Germania – Celebrando papa Ratzinger, Magris lo ricorda colto e “profondamente tedesco”, ma della Germania meridionale: “Soprattutto emergeva la radice profondamente tedesca della sua formazione e della sua cultura, quella Germania soprattutto meridionale, di Freising, di Monaco, di Regensburg, di Tübingen. Una Germania in cui mi sento di casa”, tiene a specificare il germanista Magris, “specie a Freiburg”. Dove “le cose grandi hanno bisogno di una dimensione da toccar con mano, di quell’aura «aura mozartiana»…”
 
Letti
– Uniti, nel matrimonio, o separati?
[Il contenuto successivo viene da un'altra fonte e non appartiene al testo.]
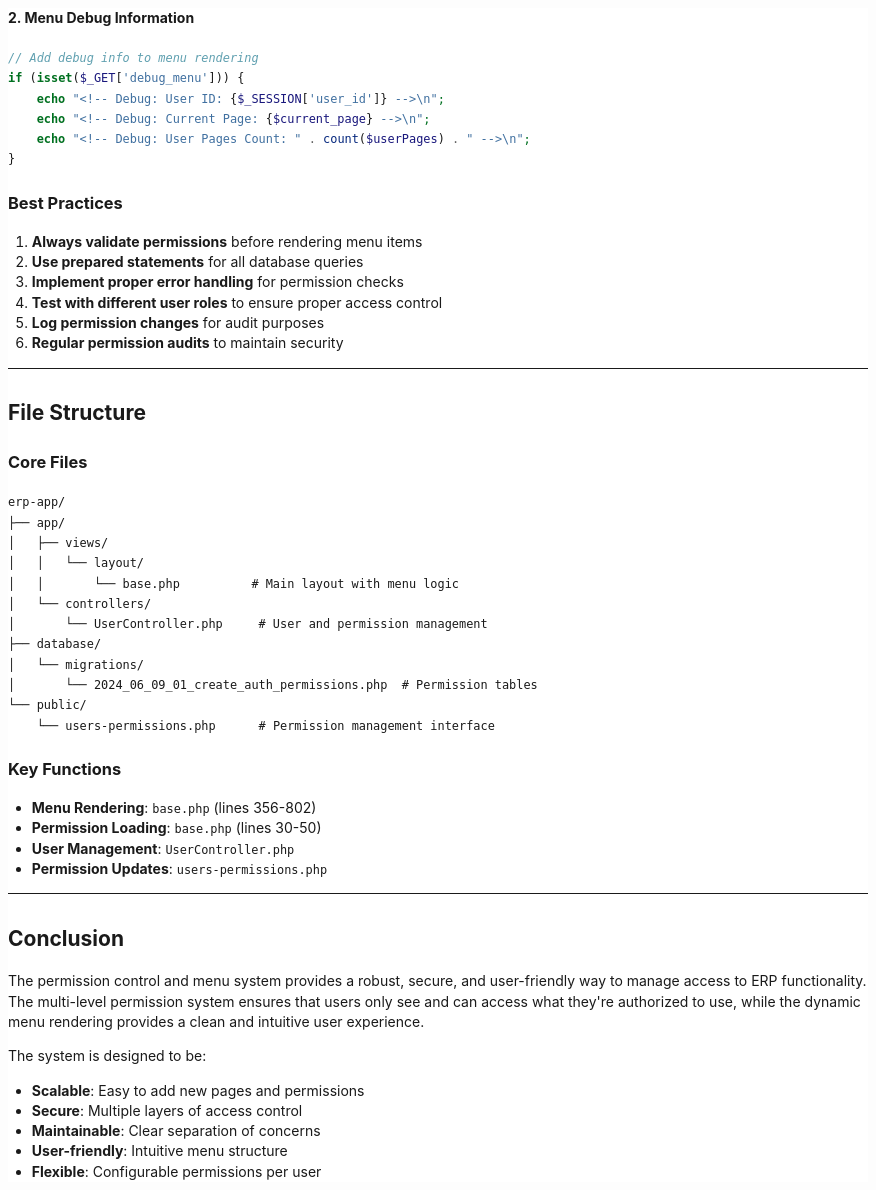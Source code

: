 #### 2. Menu Debug Information
```php
// Add debug info to menu rendering
if (isset($_GET['debug_menu'])) {
    echo "<!-- Debug: User ID: {$_SESSION['user_id']} -->\n";
    echo "<!-- Debug: Current Page: {$current_page} -->\n";
    echo "<!-- Debug: User Pages Count: " . count($userPages) . " -->\n";
}
```

### Best Practices

1. **Always validate permissions** before rendering menu items
2. **Use prepared statements** for all database queries
3. **Implement proper error handling** for permission checks
4. **Test with different user roles** to ensure proper access control
5. **Log permission changes** for audit purposes
6. **Regular permission audits** to maintain security

---

## File Structure

### Core Files
```
erp-app/
├── app/
│   ├── views/
│   │   └── layout/
│   │       └── base.php          # Main layout with menu logic
│   └── controllers/
│       └── UserController.php     # User and permission management
├── database/
│   └── migrations/
│       └── 2024_06_09_01_create_auth_permissions.php  # Permission tables
└── public/
    └── users-permissions.php      # Permission management interface
```

### Key Functions
- **Menu Rendering**: `base.php` (lines 356-802)
- **Permission Loading**: `base.php` (lines 30-50)
- **User Management**: `UserController.php`
- **Permission Updates**: `users-permissions.php`

---

## Conclusion

The permission control and menu system provides a robust, secure, and user-friendly way to manage access to ERP functionality. The multi-level permission system ensures that users only see and can access what they're authorized to use, while the dynamic menu rendering provides a clean and intuitive user experience.

The system is designed to be:
- **Scalable**: Easy to add new pages and permissions
- **Secure**: Multiple layers of access control
- **Maintainable**: Clear separation of concerns
- **User-friendly**: Intuitive menu structure
- **Flexible**: Configurable permissions per user 
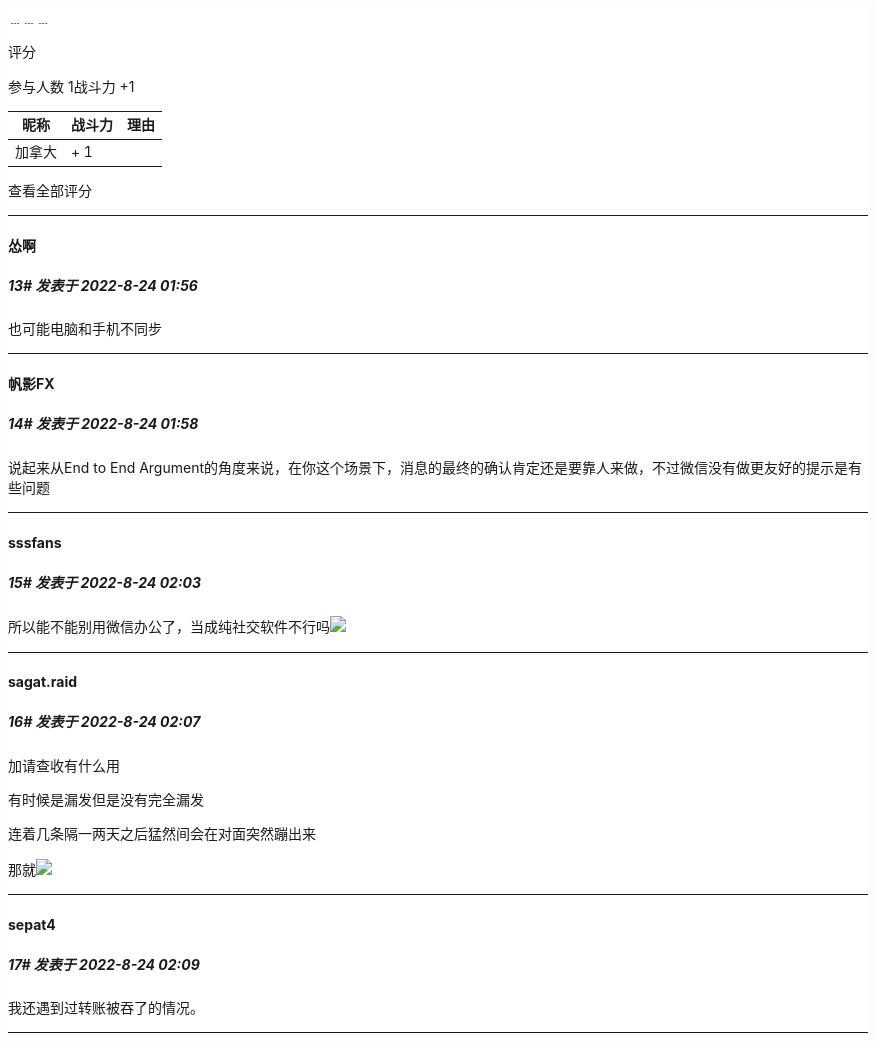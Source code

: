 ﹍﹍﹍

评分

 参与人数 1战斗力 +1

|昵称|战斗力|理由|
|----|---|---|
| 加拿大| + 1||

查看全部评分

*****

####  怂啊  
##### 13#       发表于 2022-8-24 01:56

也可能电脑和手机不同步

*****

####  帆影FX  
##### 14#       发表于 2022-8-24 01:58

说起来从End to End Argument的角度来说，在你这个场景下，消息的最终的确认肯定还是要靠人来做，不过微信没有做更友好的提示是有些问题

*****

####  sssfans  
##### 15#       发表于 2022-8-24 02:03

所以能不能别用微信办公了，当成纯社交软件不行吗<img src="https://static.saraba1st.com/image/smiley/face2017/020.png" referrerpolicy="no-referrer">

*****

####  sagat.raid  
##### 16#       发表于 2022-8-24 02:07

加请查收有什么用

有时候是漏发但是没有完全漏发

连着几条隔一两天之后猛然间会在对面突然蹦出来

那就<img src="https://static.saraba1st.com/image/smiley/face2017/001.png" referrerpolicy="no-referrer">

*****

####  sepat4  
##### 17#       发表于 2022-8-24 02:09

我还遇到过转账被吞了的情况。

*****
Joshua Cohen, “I Netanyahu”, 80-81, ci argomenta sopra una teoria sociale, e una nazionale – tra ebrei, in America, in Germania, in Francia, in Inghilterra. “Ovviamente le famiglie più povere non hanno mai avuto alternativa”, spiega la moglie, di famiglia ricca, al marito, di famiglia povera; scommetto che è per questo che i tuoi genitori hanno sempre condiviso, e così hanno fatto i tuoi nonni. Ma i miei dormivano separati, come i loro genitori. Potevano permettersi due letti, e laggiù in Germania avevano pesino camere separate”. Poi introduce la Francia: “Credo che per loro fosse un’abitudine francese”, quindi alla moda. “Ma”, prosegue, “il ragionamento dietro era inglese, vittoriano in un certo senso, che per un ebreo tedesco non era un peggiorativo ma un complimento”. Perché dei francesi non c’era da fidarsi: “I francesi credono nella separazione in modo da poter avere degli amanti. Le donne avevano perfino stanze private, dei boudoir. Anche se un boudoir non è una stanza da letto. Può includere una stanza da letto, ma non è tanto una stanza da letto quanto una camera in cui avere relazioni clandestine e straziarsene in privato”. È diverso per gli inglesi, continua: “Gli inglesi credevano nella separazione perché condividere era pericoloso: la prossimità con un’altra persona addormentata accanto facilitava la trasmissione di malattie infettive come polmonite, influenze e raffreddori, che allora erano spesso letali”. Nonché “la possibilità di fare sesso, il che a sua volta risultava in un aumento delle gravidanze”, non essendoci contraccettivi – “anche se forse il ragionamento sull’infettività è stato inventato per occultare il ragionamento sul sesso, da parte delle donne del passato, frustrate di essere sempre incinte”.
 
“Il letto è l’opera lirica dei poveri”, il detto napoletano sembra confermare l’anamnesi di Cohen. La scienza del letto ha lunga tradizione. Benché Sterne ne lamenti l’insufficienza, non a torto – è uno dei tani temi del “Tristram Shandy”. La grammatica francese tuttora presenta al primo esercizio di lettura “le lit est une bonne chose, si l’on n’y dort pas, l’on s’y repose” - che è difficile e anche sbagliato, se non vi si dorme, vi si riposa: le lingue tradiscono. C’è il letto per il sonno e il letto di giustizia, il letto del fiume, il letto di sabbia o di calce, e ci sono gli affari di letto, genere composito.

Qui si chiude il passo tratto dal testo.